Anybody's experience, sources, or advice would be helpful.

Thanks,
Doug

Rodne Gold
08-15-2009, 12:19 AM
That sounds like a project I would love to tackle , something serious , utilitarian and a design/artistic/technical challenge.
Dunno much about the fibre optics , I would imagine that drilling a small hole and putting the end of the fibre optic into it would light the pex , however to get it to "glow" one would have to etch or engrave the pieces in some way otherwise the pex will also just transmit.
Are you talking about the flourescent perspex when you are talking "edge lit acrylic"?
That stuff is dreadful in terms of "colours" , the colours that really edge glow well are seriously funky and a bit garish (like the yellow or orange or the flourescent green) and the more muted colours like the light blue , glass green dont have heavily "glowing" edges.
If it were me , I would design with the more neutral colours to stop the thing looking seriously dated 5 yrs down the line, unless of course the client wants that "funky" look.
There are some other perspexes you can use as well , like the radiant from degussa (rainbow coatings) or some of their other lighting application pexes.
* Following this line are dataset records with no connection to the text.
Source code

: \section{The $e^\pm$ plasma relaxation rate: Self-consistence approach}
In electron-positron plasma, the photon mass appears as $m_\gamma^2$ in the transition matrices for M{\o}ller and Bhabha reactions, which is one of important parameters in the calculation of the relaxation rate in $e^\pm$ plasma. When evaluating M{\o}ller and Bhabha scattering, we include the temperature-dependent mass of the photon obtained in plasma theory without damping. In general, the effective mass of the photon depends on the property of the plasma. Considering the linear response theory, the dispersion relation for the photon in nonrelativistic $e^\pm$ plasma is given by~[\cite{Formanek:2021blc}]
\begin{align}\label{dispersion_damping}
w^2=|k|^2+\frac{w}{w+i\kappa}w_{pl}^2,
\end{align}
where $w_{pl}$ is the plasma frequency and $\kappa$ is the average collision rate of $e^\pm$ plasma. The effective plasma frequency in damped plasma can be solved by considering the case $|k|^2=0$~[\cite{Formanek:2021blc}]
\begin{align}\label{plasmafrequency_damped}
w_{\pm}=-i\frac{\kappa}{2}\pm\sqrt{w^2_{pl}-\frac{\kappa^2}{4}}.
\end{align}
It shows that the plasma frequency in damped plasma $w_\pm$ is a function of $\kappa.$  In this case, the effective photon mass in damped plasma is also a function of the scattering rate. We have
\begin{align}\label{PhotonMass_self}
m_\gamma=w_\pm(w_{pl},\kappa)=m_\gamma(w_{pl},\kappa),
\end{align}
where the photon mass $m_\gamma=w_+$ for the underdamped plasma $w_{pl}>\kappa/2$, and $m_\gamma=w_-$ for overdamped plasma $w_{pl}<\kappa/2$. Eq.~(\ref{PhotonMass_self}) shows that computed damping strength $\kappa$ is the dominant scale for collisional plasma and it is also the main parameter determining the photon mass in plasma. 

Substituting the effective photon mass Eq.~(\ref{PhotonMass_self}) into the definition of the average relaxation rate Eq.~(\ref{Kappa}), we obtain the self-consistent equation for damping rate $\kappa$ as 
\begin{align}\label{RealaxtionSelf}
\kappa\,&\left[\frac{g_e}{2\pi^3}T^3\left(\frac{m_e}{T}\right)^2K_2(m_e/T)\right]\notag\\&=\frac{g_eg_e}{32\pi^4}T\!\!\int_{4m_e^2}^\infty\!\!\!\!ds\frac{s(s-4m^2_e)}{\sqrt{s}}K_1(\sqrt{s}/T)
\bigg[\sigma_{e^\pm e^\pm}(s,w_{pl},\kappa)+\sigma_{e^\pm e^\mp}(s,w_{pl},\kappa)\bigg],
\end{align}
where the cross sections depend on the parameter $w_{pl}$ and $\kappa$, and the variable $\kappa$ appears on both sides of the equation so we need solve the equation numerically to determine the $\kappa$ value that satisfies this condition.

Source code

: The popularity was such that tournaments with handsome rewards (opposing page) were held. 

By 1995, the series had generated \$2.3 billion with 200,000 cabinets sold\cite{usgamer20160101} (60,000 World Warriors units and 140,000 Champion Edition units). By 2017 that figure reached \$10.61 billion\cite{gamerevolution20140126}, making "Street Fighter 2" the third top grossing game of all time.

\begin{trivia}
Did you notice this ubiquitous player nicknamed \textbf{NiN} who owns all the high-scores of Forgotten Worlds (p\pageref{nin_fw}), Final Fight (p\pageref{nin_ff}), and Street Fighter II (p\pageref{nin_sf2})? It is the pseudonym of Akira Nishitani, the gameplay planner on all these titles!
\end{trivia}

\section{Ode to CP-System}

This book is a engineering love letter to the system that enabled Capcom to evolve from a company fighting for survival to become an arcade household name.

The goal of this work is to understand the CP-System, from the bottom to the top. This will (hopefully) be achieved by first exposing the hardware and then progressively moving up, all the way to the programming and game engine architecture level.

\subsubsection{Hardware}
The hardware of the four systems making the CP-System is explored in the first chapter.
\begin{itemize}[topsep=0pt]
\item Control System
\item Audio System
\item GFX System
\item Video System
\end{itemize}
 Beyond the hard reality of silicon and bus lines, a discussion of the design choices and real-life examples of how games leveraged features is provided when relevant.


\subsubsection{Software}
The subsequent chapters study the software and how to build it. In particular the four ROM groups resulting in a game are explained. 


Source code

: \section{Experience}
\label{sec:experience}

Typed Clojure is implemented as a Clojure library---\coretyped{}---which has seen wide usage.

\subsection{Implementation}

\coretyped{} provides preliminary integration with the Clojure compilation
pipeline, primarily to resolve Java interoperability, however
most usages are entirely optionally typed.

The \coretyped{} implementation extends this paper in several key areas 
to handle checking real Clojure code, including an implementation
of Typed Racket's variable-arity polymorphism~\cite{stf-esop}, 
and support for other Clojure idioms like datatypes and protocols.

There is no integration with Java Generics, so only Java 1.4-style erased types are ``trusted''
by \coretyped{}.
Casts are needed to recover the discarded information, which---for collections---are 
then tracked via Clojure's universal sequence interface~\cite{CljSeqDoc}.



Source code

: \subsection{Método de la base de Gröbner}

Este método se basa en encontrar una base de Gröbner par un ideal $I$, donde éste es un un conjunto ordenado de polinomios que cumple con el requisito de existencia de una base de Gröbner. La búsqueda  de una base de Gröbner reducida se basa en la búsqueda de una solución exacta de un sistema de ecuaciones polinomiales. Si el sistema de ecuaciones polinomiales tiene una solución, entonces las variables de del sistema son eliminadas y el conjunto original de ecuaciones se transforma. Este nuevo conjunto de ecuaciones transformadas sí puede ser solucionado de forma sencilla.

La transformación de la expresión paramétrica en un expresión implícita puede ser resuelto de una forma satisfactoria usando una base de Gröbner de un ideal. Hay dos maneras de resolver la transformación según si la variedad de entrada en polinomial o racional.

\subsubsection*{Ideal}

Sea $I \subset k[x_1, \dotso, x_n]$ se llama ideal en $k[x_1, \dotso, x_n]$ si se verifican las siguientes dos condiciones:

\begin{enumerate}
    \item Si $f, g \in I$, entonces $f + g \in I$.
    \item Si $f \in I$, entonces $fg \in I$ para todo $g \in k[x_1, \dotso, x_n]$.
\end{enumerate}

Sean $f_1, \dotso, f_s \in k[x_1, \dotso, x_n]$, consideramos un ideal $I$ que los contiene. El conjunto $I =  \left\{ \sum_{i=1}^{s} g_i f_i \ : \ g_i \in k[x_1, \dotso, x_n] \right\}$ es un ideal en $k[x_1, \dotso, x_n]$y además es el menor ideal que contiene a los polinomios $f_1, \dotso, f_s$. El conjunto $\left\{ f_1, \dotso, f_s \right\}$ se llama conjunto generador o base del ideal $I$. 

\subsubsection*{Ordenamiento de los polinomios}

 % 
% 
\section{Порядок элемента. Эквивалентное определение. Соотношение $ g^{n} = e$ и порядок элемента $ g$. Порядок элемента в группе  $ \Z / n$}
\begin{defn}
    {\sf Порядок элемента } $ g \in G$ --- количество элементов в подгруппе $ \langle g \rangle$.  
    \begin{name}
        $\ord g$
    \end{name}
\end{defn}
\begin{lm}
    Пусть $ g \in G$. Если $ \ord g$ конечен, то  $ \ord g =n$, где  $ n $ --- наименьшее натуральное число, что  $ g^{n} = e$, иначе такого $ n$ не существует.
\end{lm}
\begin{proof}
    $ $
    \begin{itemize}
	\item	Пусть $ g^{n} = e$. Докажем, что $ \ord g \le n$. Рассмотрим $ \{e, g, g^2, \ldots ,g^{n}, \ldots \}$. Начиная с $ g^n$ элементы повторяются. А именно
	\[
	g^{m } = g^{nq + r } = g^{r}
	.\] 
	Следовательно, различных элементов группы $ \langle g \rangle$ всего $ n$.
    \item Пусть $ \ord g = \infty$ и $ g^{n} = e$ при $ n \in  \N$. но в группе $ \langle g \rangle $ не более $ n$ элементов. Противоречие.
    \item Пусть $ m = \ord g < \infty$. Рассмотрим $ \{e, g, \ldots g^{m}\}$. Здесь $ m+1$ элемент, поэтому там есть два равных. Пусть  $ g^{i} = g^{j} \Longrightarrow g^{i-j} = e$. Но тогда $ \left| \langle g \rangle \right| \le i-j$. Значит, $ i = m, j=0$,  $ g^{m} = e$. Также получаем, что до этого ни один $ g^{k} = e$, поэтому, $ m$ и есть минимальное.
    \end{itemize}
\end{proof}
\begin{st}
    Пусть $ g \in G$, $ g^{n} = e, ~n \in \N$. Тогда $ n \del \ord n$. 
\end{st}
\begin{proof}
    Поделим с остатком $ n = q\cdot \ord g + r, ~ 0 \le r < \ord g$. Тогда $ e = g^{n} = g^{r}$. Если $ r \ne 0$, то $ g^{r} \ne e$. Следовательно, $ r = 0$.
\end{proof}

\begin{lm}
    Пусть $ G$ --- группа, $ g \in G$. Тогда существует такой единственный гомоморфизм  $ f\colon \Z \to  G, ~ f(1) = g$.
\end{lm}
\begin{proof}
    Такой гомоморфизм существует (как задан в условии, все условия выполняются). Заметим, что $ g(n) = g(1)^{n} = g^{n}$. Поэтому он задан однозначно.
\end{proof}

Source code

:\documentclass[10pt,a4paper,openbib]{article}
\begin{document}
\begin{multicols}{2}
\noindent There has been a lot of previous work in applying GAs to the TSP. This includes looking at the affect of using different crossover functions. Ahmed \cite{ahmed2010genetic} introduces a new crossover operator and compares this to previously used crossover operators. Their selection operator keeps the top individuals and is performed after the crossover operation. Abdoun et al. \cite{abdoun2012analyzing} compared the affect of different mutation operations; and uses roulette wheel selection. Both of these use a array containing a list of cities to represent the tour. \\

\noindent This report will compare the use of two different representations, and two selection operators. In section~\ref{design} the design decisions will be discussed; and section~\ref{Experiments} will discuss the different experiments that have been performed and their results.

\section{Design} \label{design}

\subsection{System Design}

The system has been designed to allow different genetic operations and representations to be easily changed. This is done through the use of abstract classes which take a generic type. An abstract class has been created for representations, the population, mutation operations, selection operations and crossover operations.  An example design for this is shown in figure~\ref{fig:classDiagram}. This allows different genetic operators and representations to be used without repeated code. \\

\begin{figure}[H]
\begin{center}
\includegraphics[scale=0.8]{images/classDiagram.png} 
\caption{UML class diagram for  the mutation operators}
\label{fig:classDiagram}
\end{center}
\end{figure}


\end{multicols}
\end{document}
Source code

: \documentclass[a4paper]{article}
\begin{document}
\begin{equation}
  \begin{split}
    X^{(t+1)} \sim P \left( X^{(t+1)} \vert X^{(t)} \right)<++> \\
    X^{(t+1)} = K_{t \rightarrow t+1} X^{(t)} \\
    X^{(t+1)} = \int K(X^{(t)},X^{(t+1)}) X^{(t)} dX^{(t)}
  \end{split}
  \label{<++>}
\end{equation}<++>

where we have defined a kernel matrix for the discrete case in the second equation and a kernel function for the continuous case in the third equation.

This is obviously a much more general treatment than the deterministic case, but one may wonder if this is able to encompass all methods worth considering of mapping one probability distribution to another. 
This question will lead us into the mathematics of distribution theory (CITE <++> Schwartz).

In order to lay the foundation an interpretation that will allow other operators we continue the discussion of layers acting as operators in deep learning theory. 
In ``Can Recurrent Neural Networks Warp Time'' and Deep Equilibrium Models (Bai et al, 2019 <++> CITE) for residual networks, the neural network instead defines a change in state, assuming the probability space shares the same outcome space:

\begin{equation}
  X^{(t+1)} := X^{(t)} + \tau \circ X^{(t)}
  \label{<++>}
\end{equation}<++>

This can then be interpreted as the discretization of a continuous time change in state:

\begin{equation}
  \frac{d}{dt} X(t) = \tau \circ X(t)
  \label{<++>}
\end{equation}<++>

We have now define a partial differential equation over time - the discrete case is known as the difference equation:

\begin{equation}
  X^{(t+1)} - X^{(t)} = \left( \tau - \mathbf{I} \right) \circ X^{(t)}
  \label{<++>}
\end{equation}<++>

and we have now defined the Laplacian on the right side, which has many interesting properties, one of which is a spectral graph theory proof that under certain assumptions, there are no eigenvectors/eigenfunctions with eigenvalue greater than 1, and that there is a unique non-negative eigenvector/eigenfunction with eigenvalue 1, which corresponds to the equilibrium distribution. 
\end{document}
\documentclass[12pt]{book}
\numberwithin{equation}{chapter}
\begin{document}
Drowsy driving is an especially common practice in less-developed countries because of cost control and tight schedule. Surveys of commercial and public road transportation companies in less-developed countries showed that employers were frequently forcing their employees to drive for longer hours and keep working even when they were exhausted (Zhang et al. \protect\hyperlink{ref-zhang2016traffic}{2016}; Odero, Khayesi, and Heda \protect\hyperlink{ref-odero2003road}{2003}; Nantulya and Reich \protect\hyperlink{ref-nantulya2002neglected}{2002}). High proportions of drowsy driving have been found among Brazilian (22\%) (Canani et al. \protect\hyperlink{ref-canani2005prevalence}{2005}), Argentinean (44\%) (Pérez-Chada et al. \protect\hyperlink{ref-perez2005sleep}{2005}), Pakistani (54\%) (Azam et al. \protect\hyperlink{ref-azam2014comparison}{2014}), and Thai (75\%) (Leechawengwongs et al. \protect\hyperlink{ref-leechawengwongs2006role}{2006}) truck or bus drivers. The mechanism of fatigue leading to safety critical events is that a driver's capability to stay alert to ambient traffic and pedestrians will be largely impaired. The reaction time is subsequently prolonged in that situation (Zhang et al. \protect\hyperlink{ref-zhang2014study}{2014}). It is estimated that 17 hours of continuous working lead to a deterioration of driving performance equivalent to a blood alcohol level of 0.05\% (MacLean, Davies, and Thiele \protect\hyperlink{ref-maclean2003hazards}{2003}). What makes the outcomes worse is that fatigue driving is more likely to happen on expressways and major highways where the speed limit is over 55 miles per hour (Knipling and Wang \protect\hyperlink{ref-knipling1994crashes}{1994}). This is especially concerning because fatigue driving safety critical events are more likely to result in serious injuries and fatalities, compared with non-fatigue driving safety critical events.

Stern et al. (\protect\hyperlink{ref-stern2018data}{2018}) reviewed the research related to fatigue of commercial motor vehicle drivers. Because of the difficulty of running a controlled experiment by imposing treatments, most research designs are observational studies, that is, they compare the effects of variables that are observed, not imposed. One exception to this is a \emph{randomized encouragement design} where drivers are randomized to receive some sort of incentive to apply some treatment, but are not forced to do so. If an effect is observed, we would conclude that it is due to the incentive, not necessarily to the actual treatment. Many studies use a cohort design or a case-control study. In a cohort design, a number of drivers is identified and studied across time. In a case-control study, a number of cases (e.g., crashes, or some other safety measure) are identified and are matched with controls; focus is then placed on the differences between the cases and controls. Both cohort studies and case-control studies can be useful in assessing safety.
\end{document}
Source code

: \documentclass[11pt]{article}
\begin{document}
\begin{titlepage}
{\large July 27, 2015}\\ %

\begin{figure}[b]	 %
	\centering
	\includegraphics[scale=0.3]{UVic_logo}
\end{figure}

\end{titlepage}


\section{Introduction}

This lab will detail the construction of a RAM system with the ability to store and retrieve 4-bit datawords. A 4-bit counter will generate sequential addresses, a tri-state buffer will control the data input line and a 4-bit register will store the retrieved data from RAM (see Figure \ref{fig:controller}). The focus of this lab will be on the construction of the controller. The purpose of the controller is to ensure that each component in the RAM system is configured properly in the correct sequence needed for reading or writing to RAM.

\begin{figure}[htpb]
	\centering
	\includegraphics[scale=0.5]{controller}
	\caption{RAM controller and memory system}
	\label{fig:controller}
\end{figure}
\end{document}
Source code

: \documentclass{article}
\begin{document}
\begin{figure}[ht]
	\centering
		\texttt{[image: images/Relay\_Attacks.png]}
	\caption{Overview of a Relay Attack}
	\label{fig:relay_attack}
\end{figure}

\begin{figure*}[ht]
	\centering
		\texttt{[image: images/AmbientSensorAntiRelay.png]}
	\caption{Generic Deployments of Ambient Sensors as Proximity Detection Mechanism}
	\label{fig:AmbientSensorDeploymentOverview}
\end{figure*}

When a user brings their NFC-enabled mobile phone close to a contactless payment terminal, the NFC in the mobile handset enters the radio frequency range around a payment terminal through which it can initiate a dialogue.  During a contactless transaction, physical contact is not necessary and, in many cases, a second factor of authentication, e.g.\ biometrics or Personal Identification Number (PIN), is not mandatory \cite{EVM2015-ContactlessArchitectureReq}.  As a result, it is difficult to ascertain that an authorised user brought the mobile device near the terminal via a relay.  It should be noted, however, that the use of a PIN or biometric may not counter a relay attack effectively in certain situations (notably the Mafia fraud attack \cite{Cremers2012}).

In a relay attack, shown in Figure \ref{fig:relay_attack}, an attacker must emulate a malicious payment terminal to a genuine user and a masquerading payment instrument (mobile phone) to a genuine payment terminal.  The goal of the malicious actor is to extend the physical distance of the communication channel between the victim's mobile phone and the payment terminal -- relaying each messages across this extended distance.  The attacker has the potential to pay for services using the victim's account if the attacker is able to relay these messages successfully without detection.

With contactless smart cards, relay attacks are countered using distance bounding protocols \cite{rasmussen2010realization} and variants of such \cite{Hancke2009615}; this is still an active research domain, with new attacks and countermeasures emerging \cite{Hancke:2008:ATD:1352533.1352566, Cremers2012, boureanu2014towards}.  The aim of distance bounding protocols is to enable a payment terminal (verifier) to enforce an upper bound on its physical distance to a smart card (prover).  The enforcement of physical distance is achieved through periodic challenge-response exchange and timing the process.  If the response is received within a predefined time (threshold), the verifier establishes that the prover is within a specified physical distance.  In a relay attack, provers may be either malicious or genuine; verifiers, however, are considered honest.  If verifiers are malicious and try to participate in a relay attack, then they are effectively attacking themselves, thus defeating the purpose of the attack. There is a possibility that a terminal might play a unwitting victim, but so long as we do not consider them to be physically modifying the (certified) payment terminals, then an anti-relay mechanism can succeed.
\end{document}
Anyway , as I said , it sounds like a wonderful project and it lends itself to a "tutorial" here , IE you documenting it from start to finish and showing us how it's going.

Doug Griffith
08-15-2009, 12:36 AM
Yes it is an awesome project! I looked at the space today. The spiral staircase is half surrounded by windows from the top to the bottom. The staircase alone cost $350k.

I plan on an upscale mid-century-modern design with a space-age twist that is subtly lit with the optics. Nothing garish. I'm thinking about the clear with subtle blue edges. I might make a miniature version to confirm it "hangs" correctly. I also think I need to get decent sized samples of the different acrylics, some cable, and an illuminator to figure out what works best.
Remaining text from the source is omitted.